NewsAI ModelsImage AIMay 19, 202610 min read

The last three months in AI: Image models

Reasoning came to image generation, native typography stopped being a tell, and the leaderboard turned over twice. The Feb–May 2026 catalog.

By Atul

Spring 2026 · Image models

Feb 10 – May 19

Seven launches, one new #1 on the arena, and the day image models started reasoning.

Feb 10
Alibaba
Qwen-Image-2.0 (7B, native 2K)
Feb
Black Forest Labs
FLUX.1.2 Pro Ultra (4 MP)
Mar 17
Midjourney
V8 Alpha (5× faster, 2K)
Mar 19
Adobe
Firefly Image 5 (native 4 MP)
Apr 14
Microsoft
MAI-Image-2-Efficient
Apr 21
OpenAI
ChatGPT Images 2.0 / gpt-image-2
May 4
xAI
Grok Imagine Quality Mode

The biggest image-AI story of the quarter happened on a Tuesday in April and lasted twelve hours. OpenAI shipped ChatGPT Images 2.0 on April 21, 2026. Inside half a day the underlying model, gpt-image-2, had taken the top spot on the Artificial Analysis Image Arena by 242 Elo points, a margin that, on a leaderboard usually decided by single digits, reads less like a launch than an eviction. The new feature wasn’t a better diffusion sampler. It was a reasoning loop bolted to the front of one.
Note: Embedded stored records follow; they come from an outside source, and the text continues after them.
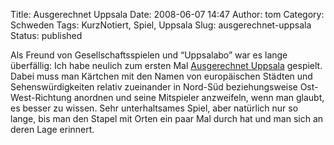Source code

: Title: Ausgerechnet Uppsala
Date: 2008-06-07 14:47
Author: tom
Category: Schweden
Tags: KurzNotiert, Spiel, Uppsala
Slug: ausgerechnet-uppsala
Status: published

Als Freund von Gesellschaftsspielen und “Uppsalabo” war es lange
überfällig: Ich habe neulich zum ersten Mal [Ausgerechnet
Uppsala](http://www.huchandfriends.de/games/games_ausgerechnet_uppsala.php)
gespielt. Dabei muss man Kärtchen mit den Namen von europäischen Städten
und Sehenswürdigkeiten relativ zueinander in Nord-Süd beziehungsweise
Ost-West-Richtung anordnen und seine Mitspieler anzweifeln, wenn man
glaubt, es besser zu wissen. Sehr unterhaltsames Spiel, aber natürlich
nur so lange, bis man den Stapel mit Orten ein paar Mal durch hat und
man sich an deren Lage erinnert.

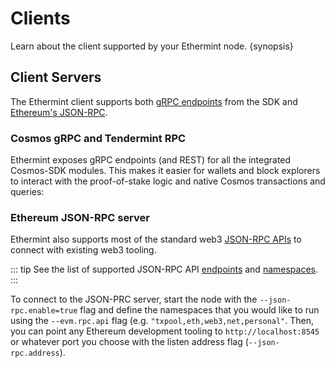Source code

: <!--
order: 3
-->

# Clients

Learn about the client supported by your Ethermint node. {synopsis}

## Client Servers

The Ethermint client supports both [gRPC endpoints](https://cosmos.network/rpc) from the SDK and [Ethereum's JSON-RPC](https://eth.wiki/json-rpc/API).

### Cosmos gRPC and Tendermint RPC

Ethermint exposes gRPC endpoints (and REST) for all the integrated Cosmos-SDK modules. This makes it easier for
wallets and block explorers to interact with the proof-of-stake logic and native Cosmos transactions and queries:

### Ethereum JSON-RPC server

Ethermint also supports most of the standard web3 [JSON-RPC
APIs](./../api/JSON-RPC/running_server) to connect with existing web3 tooling.

::: tip
See the list of supported JSON-RPC API [endpoints](./../api/JSON-RPC/endpoints) and [namespaces](./../api/JSON-RPC/namespaces).
:::

To connect to the JSON-PRC server, start the node with the `--json-rpc.enable=true` flag and define the namespaces that you would like to run using the `--evm.rpc.api` flag (e.g. `"txpool,eth,web3,net,personal"`. Then, you can point any Ethereum development tooling to `http://localhost:8545` or whatever port you choose with the listen address flag (`--json-rpc.address`).

<!-- TODO: add Rosetta -->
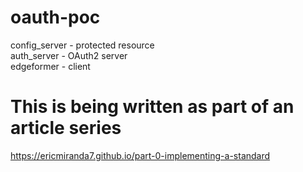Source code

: # oauth-poc
config_server - protected resource  
auth_server   - OAuth2 server  
edgeformer    - client

# This is being written as part of an article series
https://ericmiranda7.github.io/part-0-implementing-a-standard

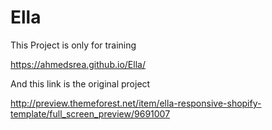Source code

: # Ella

This Project is only for training

https://ahmedsrea.github.io/Ella/

And this link is the original project

http://preview.themeforest.net/item/ella-responsive-shopify-template/full_screen_preview/9691007
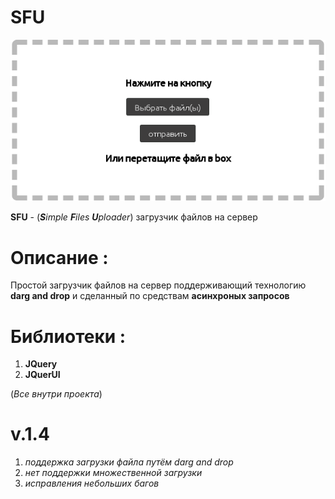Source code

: # SFU
![Изображение](https://github.com/Onlyprogrammer/SFU/blob/master/image.png)

**SFU** - (***S**imple **F**iles **U**ploader*) загрузчик файлов на сервер 
# Описание :
Простой загрузчик файлов на сервер поддерживающий технологию **darg and drop** и сделанный по средствам **асинхроных запросов**
# Библиотеки :
1. **JQuery**
2. **JQuerUI**

(*Все внутри проекта*)
# v.1.4
1. *поддержка загрузки файла путём darg and drop*
2. *нет поддержки множественной загрузки*
3. *исправления небольших багов*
That detail is the whole quarter in miniature. Between February 10 and May 19, image models stopped being just pretty-picture engines. They started to plan, search, verify, and edit in the same call. If you skipped the last three months and want the short version: spend an hour with Qwen-Image-2.0, gpt-image-2, and Nano Banana Pro. Those three are the new floor, and a year-old subscription to any one model is now a much riskier default than it used to be.

A set of six 35mm film strips arranged like a contact sheet on a flat surface, warm orange tones. — Quarterly roundup, contact-sheet style. Photo by Shannia Christanty on Unsplash.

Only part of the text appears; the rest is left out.